[Records from a collection]
▬▬▬▬▬▬
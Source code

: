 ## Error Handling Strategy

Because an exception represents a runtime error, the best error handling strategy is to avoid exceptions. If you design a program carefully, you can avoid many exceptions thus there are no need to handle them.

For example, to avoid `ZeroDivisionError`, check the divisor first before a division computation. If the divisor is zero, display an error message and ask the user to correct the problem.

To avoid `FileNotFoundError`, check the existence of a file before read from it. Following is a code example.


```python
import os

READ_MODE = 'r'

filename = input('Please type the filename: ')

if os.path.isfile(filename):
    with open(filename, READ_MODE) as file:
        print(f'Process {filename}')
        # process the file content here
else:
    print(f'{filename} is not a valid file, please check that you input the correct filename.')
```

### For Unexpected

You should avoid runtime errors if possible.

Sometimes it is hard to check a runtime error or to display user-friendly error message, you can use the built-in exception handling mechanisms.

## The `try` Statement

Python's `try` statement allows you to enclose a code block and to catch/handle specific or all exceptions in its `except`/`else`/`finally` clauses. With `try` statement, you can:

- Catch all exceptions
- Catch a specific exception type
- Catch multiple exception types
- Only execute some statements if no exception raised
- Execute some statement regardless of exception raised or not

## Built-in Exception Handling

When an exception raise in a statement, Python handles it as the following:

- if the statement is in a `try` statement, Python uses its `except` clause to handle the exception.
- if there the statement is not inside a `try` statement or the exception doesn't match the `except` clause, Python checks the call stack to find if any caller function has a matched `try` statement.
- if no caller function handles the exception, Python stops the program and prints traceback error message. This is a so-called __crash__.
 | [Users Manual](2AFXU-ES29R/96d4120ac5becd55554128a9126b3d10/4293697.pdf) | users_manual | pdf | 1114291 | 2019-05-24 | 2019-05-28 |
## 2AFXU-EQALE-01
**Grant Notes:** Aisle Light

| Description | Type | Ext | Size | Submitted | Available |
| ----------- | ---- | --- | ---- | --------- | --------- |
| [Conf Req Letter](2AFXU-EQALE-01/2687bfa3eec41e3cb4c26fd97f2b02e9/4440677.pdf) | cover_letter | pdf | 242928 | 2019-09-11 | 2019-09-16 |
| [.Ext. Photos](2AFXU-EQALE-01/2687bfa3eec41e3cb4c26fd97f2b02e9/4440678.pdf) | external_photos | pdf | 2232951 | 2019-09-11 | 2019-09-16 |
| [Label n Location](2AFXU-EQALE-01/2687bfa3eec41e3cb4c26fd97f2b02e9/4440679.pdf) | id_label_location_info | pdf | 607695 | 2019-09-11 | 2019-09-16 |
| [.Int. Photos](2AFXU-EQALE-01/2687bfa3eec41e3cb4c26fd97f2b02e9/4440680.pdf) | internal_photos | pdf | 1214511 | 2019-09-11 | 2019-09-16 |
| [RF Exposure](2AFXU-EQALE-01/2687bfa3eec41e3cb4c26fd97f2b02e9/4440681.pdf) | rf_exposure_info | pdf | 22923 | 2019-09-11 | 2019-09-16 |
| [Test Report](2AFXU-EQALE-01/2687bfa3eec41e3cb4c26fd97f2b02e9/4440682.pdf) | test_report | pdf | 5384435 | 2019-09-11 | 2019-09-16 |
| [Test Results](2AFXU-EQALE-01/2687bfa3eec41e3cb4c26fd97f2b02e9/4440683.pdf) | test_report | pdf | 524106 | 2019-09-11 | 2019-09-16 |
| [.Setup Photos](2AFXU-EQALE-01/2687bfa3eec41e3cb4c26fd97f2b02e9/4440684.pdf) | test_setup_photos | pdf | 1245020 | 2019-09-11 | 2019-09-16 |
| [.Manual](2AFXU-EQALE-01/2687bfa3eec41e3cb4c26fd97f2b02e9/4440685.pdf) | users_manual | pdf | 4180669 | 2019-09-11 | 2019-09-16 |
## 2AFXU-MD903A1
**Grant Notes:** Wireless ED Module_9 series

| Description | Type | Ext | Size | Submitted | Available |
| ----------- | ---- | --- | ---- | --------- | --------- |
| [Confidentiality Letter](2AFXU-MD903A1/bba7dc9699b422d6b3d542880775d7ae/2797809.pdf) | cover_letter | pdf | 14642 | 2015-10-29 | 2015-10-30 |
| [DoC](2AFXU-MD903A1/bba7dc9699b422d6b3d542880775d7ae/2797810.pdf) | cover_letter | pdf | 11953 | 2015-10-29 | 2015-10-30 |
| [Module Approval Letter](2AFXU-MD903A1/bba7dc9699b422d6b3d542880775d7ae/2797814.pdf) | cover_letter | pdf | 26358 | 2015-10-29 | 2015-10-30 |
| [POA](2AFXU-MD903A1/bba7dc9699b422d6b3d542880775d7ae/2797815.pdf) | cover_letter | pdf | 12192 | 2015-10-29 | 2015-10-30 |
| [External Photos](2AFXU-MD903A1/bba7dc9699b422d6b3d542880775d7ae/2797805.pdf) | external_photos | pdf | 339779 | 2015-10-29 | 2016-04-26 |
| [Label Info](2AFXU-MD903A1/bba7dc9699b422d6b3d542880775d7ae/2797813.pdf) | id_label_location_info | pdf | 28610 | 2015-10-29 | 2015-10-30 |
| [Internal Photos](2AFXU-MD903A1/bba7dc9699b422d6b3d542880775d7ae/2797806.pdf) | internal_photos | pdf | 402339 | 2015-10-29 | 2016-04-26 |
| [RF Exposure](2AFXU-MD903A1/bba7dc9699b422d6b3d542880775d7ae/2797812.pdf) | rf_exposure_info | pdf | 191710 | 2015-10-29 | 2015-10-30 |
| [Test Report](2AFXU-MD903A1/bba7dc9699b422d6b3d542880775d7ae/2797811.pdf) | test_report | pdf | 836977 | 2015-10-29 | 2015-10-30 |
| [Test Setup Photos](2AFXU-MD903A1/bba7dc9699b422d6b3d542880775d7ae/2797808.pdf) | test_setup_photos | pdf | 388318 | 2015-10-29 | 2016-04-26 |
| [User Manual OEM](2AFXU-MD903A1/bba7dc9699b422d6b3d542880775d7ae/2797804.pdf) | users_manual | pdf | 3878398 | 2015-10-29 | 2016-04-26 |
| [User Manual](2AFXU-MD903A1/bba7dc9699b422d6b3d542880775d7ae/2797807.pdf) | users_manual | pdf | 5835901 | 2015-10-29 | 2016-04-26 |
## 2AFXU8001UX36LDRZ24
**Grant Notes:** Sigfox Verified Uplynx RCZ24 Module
▬▬▬▬▬▬
* [TASK OBJECTIVE]
The output should be exactly the lines above from the line containing "- Catch all exceptions" to the line containing "607695 | 2019-09-11 | 2019-09-16 |", inclusive, with no other lines.

* [ANSWER FOR THE TASK]
- Catch all exceptions
- Catch a specific exception type
- Catch multiple exception types
- Only execute some statements if no exception raised
- Execute some statement regardless of exception raised or not

## Built-in Exception Handling

When an exception raise in a statement, Python handles it as the following:

- if the statement is in a `try` statement, Python uses its `except` clause to handle the exception.
- if there the statement is not inside a `try` statement or the exception doesn't match the `except` clause, Python checks the call stack to find if any caller function has a matched `try` statement.
- if no caller function handles the exception, Python stops the program and prints traceback error message. This is a so-called __crash__.
 | [Users Manual](2AFXU-ES29R/96d4120ac5becd55554128a9126b3d10/4293697.pdf) | users_manual | pdf | 1114291 | 2019-05-24 | 2019-05-28 |
## 2AFXU-EQALE-01
**Grant Notes:** Aisle Light

| Description | Type | Ext | Size | Submitted | Available |
| ----------- | ---- | --- | ---- | --------- | --------- |
| [Conf Req Letter](2AFXU-EQALE-01/2687bfa3eec41e3cb4c26fd97f2b02e9/4440677.pdf) | cover_letter | pdf | 242928 | 2019-09-11 | 2019-09-16 |
| [.Ext. Photos](2AFXU-EQALE-01/2687bfa3eec41e3cb4c26fd97f2b02e9/4440678.pdf) | external_photos | pdf | 2232951 | 2019-09-11 | 2019-09-16 |
| [Label n Location](2AFXU-EQALE-01/2687bfa3eec41e3cb4c26fd97f2b02e9/4440679.pdf) | id_label_location_info | pdf | 607695 | 2019-09-11 | 2019-09-16 |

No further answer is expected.